WORK ORDER:
Below are records to give again exactly; omit each image they contain.

DATA IN THIS EXERCISE:
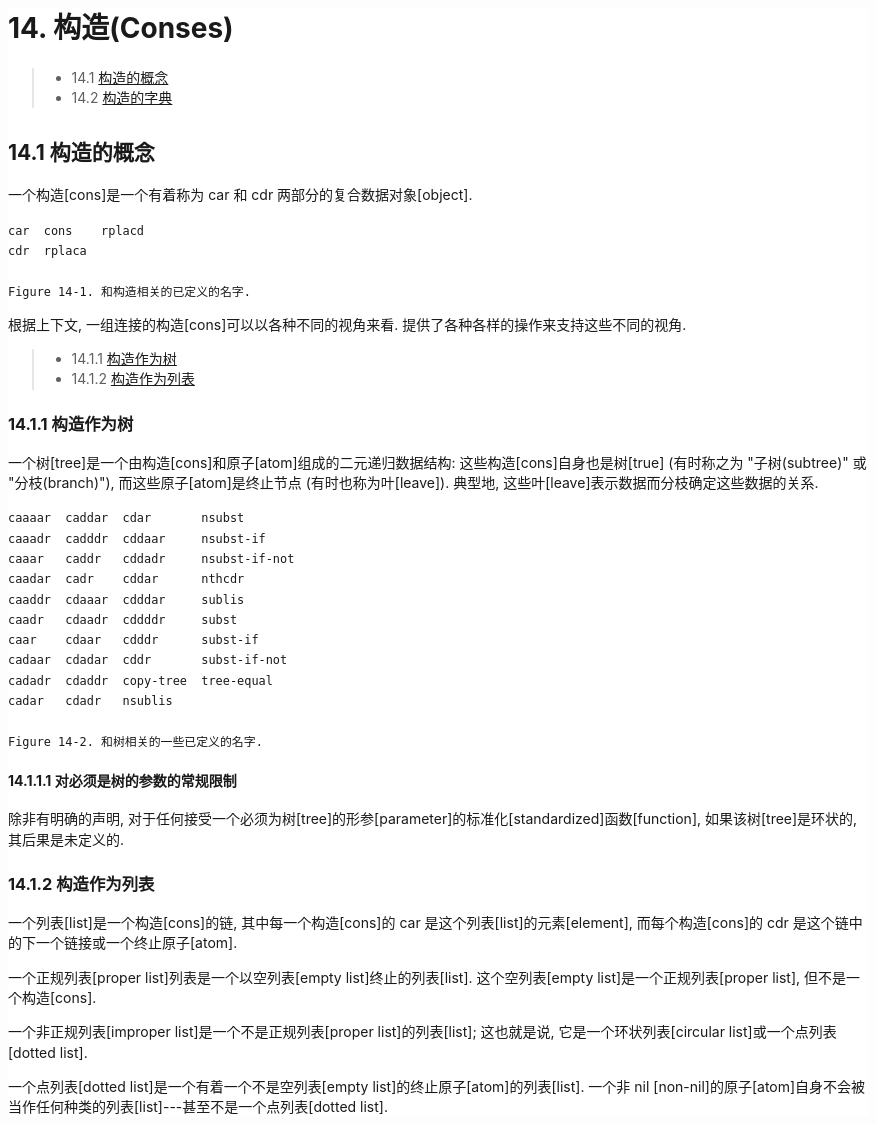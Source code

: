 # 14. 构造(Conses)

> * 14.1 [构造的概念](#ConsConcepts)
> * 14.2 [构造的字典](#TheConsesDictionary)


## 14.1 <span id="ConsConcepts">构造的概念</span>

一个构造[cons]是一个有着称为 car 和 cdr 两部分的复合数据对象[object].

    car  cons    rplacd  
    cdr  rplaca          

    Figure 14-1. 和构造相关的已定义的名字.

根据上下文, 一组连接的构造[cons]可以以各种不同的视角来看. 提供了各种各样的操作来支持这些不同的视角.

> * 14.1.1 [构造作为树](#ConsesTrees)
> * 14.1.2 [构造作为列表](#ConsesLists)

### 14.1.1 <span id="ConsesTrees">构造作为树</span>

一个树[tree]是一个由构造[cons]和原子[atom]组成的二元递归数据结构: 这些构造[cons]自身也是树[true] (有时称之为 "子树(subtree)" 或 "分枝(branch)"), 而这些原子[atom]是终止节点 (有时也称为叶[leave]). 典型地, 这些叶[leave]表示数据而分枝确定这些数据的关系.

    caaaar  caddar  cdar       nsubst         
    caaadr  cadddr  cddaar     nsubst-if      
    caaar   caddr   cddadr     nsubst-if-not  
    caadar  cadr    cddar      nthcdr         
    caaddr  cdaaar  cdddar     sublis         
    caadr   cdaadr  cddddr     subst          
    caar    cdaar   cdddr      subst-if       
    cadaar  cdadar  cddr       subst-if-not   
    cadadr  cdaddr  copy-tree  tree-equal     
    cadar   cdadr   nsublis                   

    Figure 14-2. 和树相关的一些已定义的名字.

#### 14.1.1.1 对必须是树的参数的常规限制

除非有明确的声明, 对于任何接受一个必须为树[tree]的形参[parameter]的标准化[standardized]函数[function], 如果该树[tree]是环状的, 其后果是未定义的. 

### 14.1.2 <span id="ConsesLists">构造作为列表</span>

一个列表[list]是一个构造[cons]的链, 其中每一个构造[cons]的 car 是这个列表[list]的元素[element], 而每个构造[cons]的 cdr 是这个链中的下一个链接或一个终止原子[atom].

一个正规列表[proper list]列表是一个以空列表[empty list]终止的列表[list]. 这个空列表[empty list]是一个正规列表[proper list], 但不是一个构造[cons].

一个非正规列表[improper list]是一个不是正规列表[proper list]的列表[list]; 这也就是说, 它是一个环状列表[circular list]或一个点列表[dotted list].

一个点列表[dotted list]是一个有着一个不是空列表[empty list]的终止原子[atom]的列表[list]. 一个非 nil [non-nil]的原子[atom]自身不会被当作任何种类的列表[list]---甚至不是一个点列表[dotted list].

EXERCISE ANSWER:
Source code

: # 14. 构造(Conses)

> * 14.1 [构造的概念](#ConsConcepts)
> * 14.2 [构造的字典](#TheConsesDictionary)


## 14.1 <span id="ConsConcepts">构造的概念</span>

一个构造[cons]是一个有着称为 car 和 cdr 两部分的复合数据对象[object].

    car  cons    rplacd  
    cdr  rplaca          

    Figure 14-1. 和构造相关的已定义的名字.

根据上下文, 一组连接的构造[cons]可以以各种不同的视角来看. 提供了各种各样的操作来支持这些不同的视角.

> * 14.1.1 [构造作为树](#ConsesTrees)
> * 14.1.2 [构造作为列表](#ConsesLists)

### 14.1.1 <span id="ConsesTrees">构造作为树</span>

一个树[tree]是一个由构造[cons]和原子[atom]组成的二元递归数据结构: 这些构造[cons]自身也是树[true] (有时称之为 "子树(subtree)" 或 "分枝(branch)"), 而这些原子[atom]是终止节点 (有时也称为叶[leave]). 典型地, 这些叶[leave]表示数据而分枝确定这些数据的关系.

    caaaar  caddar  cdar       nsubst         
    caaadr  cadddr  cddaar     nsubst-if      
    caaar   caddr   cddadr     nsubst-if-not  
    caadar  cadr    cddar      nthcdr         
    caaddr  cdaaar  cdddar     sublis         
    caadr   cdaadr  cddddr     subst          
    caar    cdaar   cdddr      subst-if       
    cadaar  cdadar  cddr       subst-if-not   
    cadadr  cdaddr  copy-tree  tree-equal     
    cadar   cdadr   nsublis                   

    Figure 14-2. 和树相关的一些已定义的名字.

#### 14.1.1.1 对必须是树的参数的常规限制

除非有明确的声明, 对于任何接受一个必须为树[tree]的形参[parameter]的标准化[standardized]函数[function], 如果该树[tree]是环状的, 其后果是未定义的. 

### 14.1.2 <span id="ConsesLists">构造作为列表</span>

一个列表[list]是一个构造[cons]的链, 其中每一个构造[cons]的 car 是这个列表[list]的元素[element], 而每个构造[cons]的 cdr 是这个链中的下一个链接或一个终止原子[atom].

一个正规列表[proper list]列表是一个以空列表[empty list]终止的列表[list]. 这个空列表[empty list]是一个正规列表[proper list], 但不是一个构造[cons].

一个非正规列表[improper list]是一个不是正规列表[proper list]的列表[list]; 这也就是说, 它是一个环状列表[circular list]或一个点列表[dotted list].

一个点列表[dotted list]是一个有着一个不是空列表[empty list]的终止原子[atom]的列表[list]. 一个非 nil [non-nil]的原子[atom]自身不会被当作任何种类的列表[list]---甚至不是一个点列表[dotted list].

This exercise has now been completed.